Pour aller plus loin !
Voici quelques recommandations de lecture, pour donner matière à penser (plutôt que d’en dépenser à outrance) :
Le rapport Économie circulaire réversibilité, confié au groupement Setec, à REMIX (“bureau d’études œuvrant au développement des pratiques de réemploi des matériaux de construction”) et à Amandine Masson, a été commandité par l’Adème dans le cadre d’une mission d’état sur les lieux des actions d’économie circulaire dans le secteur du bâtiment. Il offre un recueil de bonnes pratiques et de pistes d’actions au sein de ce secteur.
Le document, Démarche Réemploi pour les projets de petite échelle, proposé par Mobius sur leur page intitulée Boite à Outils (ou d’autres documents intéressants sont également à découvrir).
L’ouvrage collectif Intégrer l’économie circulaire, issu de la librairie de l’Adème.
Le tout récent ouvrage Le tour des matériaux d’une maison écologique de la coopérative Anatomies d’Architecture.
La pyramide des matériaux de construction (à découvrir davantage ici) permet de constater de manière très visuelle et en fonction des impacts sélectionnés, un classement du “pire” au “moins pire” des matériaux ; du plus mauvais élève aux élèves les plus écolos.
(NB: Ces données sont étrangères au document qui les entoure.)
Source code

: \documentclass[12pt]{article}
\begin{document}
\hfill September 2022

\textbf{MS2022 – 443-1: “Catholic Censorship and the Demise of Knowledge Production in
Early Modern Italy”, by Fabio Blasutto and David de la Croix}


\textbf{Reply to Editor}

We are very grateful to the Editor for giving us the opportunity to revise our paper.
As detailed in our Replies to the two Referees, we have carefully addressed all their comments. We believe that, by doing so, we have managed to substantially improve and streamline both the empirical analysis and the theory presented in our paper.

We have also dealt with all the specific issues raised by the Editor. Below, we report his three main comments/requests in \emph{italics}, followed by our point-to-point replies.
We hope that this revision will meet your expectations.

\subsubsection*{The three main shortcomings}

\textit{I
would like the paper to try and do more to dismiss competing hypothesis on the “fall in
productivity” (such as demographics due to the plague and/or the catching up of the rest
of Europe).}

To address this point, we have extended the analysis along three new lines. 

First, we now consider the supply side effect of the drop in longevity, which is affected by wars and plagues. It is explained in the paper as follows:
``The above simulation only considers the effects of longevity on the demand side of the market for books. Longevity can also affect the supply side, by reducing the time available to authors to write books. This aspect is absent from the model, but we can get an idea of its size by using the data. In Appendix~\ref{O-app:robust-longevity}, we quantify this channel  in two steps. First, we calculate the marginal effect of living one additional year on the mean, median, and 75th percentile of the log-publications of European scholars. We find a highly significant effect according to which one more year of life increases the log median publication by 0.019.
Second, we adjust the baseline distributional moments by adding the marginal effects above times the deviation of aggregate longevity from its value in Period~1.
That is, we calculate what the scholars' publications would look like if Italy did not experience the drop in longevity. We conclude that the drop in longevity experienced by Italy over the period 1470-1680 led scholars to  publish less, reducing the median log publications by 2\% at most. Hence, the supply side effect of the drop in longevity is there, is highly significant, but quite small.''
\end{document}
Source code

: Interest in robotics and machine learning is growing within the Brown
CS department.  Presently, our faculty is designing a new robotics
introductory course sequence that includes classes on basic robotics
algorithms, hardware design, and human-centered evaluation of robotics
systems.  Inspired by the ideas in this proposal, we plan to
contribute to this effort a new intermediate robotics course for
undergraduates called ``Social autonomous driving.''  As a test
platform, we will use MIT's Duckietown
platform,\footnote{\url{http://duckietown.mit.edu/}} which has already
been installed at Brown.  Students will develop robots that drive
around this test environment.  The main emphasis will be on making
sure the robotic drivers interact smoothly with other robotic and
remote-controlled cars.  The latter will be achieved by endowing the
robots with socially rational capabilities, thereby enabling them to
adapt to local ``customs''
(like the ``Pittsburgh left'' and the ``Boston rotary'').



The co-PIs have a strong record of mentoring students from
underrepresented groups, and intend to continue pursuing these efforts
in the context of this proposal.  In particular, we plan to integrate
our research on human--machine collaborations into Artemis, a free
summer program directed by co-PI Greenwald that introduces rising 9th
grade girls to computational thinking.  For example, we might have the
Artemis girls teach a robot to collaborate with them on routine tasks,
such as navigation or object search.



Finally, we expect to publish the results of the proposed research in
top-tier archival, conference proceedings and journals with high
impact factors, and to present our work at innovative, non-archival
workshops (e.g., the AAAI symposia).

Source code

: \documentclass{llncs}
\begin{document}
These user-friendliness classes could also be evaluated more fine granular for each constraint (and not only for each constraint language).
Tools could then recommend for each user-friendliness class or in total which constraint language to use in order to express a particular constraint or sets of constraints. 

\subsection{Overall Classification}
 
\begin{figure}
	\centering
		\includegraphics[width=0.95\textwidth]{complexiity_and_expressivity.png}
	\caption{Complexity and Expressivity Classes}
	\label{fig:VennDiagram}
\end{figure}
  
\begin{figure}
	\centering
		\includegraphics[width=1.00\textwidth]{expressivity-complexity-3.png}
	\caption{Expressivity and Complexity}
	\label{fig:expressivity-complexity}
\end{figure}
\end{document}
L’article scientifique Réemploi et Préfabrication, en quoi la préfabrication engendre-t-elle un potentiel et une source de réemploi en architecture? co-rédigé par Ingrid Bertin, Florence Lipsky et Jean-Marc Weill, offre une autre hypothèse d’action à venir. Pour la mise en place d’un réemploi plus durable dans le secteur du bâtiment, pour le passage accompli de la démolition à la déconstruction, les auteurs vantent le potentiel de la préfabrication.
"La préfabrication est perçue aujourd’hui comme une optimisation technique ou économique en vue de gagner du temps et/ou de l’argent sur le chantier. Demain, la préfabrication deviendra un enjeu environnemental et durable (pérennité des éléments préfabriqués à travers leur réemploi). Un objet préfabriqué génère plusieurs vies fabriquées.”
Le dossier Construction21 intitulé Le réemploi : de l’expérimentation à la massification édité par Batylab, le réseau des bâtisseurs durables, présente un rapport très complet sur le réemploi, mais davantage à l’échelle du bâtiment tout entier. Cela dit, parmi les leviers et les freins évoqués, plusieurs se recoupent avec ceux précédemment évoqués au sein du secteur de l’architecture intérieure.
Le document a de plus, la spécificité d’apporter des cas d’études précis, d’analyser l’impact de lots de réemploi ou de typologies de matériaux basés sur des chantiers d’aménagements réels, d’offrir des retours d’expériences, des données qualitatives contraintes à des régions françaises ou bien encore, de soumettre quelques articles sur ce vaste sujet.Et pour la dernière info de cette newsletter, voici le signe d’un changement positif tout juste palpable dans ce domaine : c’est le lancement prévu pour début 2024 d’une formation de Technicien·ne du réemploi des matériaux du bâtiment.
“Une formation qui ouvre vers les nouveaux métiers du diagnostic ressource (en cas d'intervention sur un bâtiment existant) de la déconstruction sélective des matériaux pour aller vers leur réemploi.”